Fisher's Exact Test

Definition

Core Statement

Fisher's Exact Test determines if there is a significant association between two categorical variables, specifically designed for small sample sizes where the Chi-Square test's approximations are unreliable. It calculates the exact probability of observing the data (or more extreme) under the null hypothesis of independence.

Purpose

Test for association when expected cell counts are < 5.
Provide exact p-values without relying on asymptotic approximations.

When to Use

Use Fisher's Exact Test When...

Contingency table is 2x2.
Any expected cell count < 5.
Sample size is small.

Modern Practice

Fisher's Exact Test can be computationally intensive for large tables, but modern computers handle it easily. It is often used as a default for 2x2 tables regardless of cell counts.

Theoretical Background

Worked Example: Rare Side Effect

Problem

You test a new drug vs placebo.

Treatment ( $n = 10$ ): 9 Healthy, 1 Side Effect.
Placebo ( $n = 10$ ): 5 Healthy, 5 Side Effects.

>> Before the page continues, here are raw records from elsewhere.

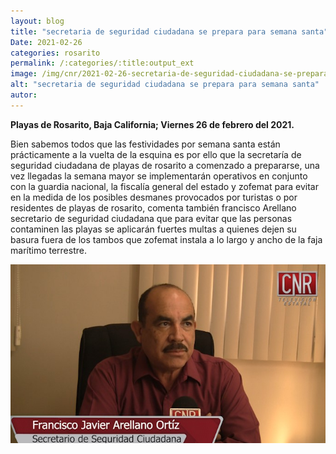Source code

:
 ```yaml
---
layout: blog
title: "secretaria de seguridad ciudadana se prepara para semana santa"
Date: 2021-02-26
categories: rosarito
permalink: /:categories/:title:output_ext
image: /img/cnr/2021-02-26-secretaria-de-seguridad-ciudadana-se-prepara-para-semana-santa.jpg
alt: "secretaria de seguridad ciudadana se prepara para semana santa"
autor:
---
```


**Playas de Rosarito, Baja California; Viernes 26 de febrero del 2021.** 

Bien sabemos todos que las festividades por semana santa están prácticamente a la vuelta de la esquina es por ello que la secretaría de seguridad ciudadana de playas de rosarito a comenzado a prepararse, una vez llegadas la semana mayor se implementarán operativos en conjunto con la guardia nacional, la fiscalía general del estado y zofemat para evitar en la medida de los posibles desmanes provocados por turistas o por residentes de playas de rosarito, comenta también francisco Arellano secretario de seguridad ciudadana que para evitar que las personas contaminen las playas se aplicarán fuertes multas a quienes dejen su basura fuera de los tambos que zofemat instala a lo largo y ancho de la faja marítimo terrestre.

<div id="carouselExampleSlidesOnly" class="carousel slide" data-ride="carousel">
  <div class="carousel-inner">
    <div class="carousel-item active">
       <img class="d-block w-100" src="/img/cnr/2021-02-26-secretaria-de-seguridad-ciudadana-se-prepara-para-semana-santa.jpg" loading="lazy"  alt="secretaria de seguridad ciudadana se prepara para semana santa">
    </div>
  </div>
</div>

Question: Is the drug safer? (Does it reduce side effects?)
Chi-Square fails here because 1 cell has count 1, another has 5. We need Fisher's.

Solution:

Table:

	Side Effect	Healthy	Total
Drug	1 (a)	9 (b)	10
Placebo	5 (c)	5 (d)	10
Total	6	14	20

Calculate Probability of Observed Table:
Using Hypergeometric probability formula:
$p_{o b s} = \frac{(\binom{1 + 9}{1}) (\binom{5 + 5}{5})}{(\binom{20}{6})} = \frac{(\binom{10}{1}) (\binom{10}{5})}{(\binom{20}{6})}$ $= \frac{10 \times 252}{38760} = \frac{2520}{38760} \approx 0.065$
Calculate More Extreme Tables:
- Table with 0 Side Effects in Drug group (Treatment even better).
- P(0 SE) = $\frac{(\binom{10}{0}) (\binom{10}{6})}{(\binom{20}{6})} = \frac{1 \times 210}{38760} \approx 0.0054$ .
Total One-Sided P-Value:
$p = p_{o b s} + p_{e x t r e m e} = 0.065 + 0.0054 \approx 0.0704$ .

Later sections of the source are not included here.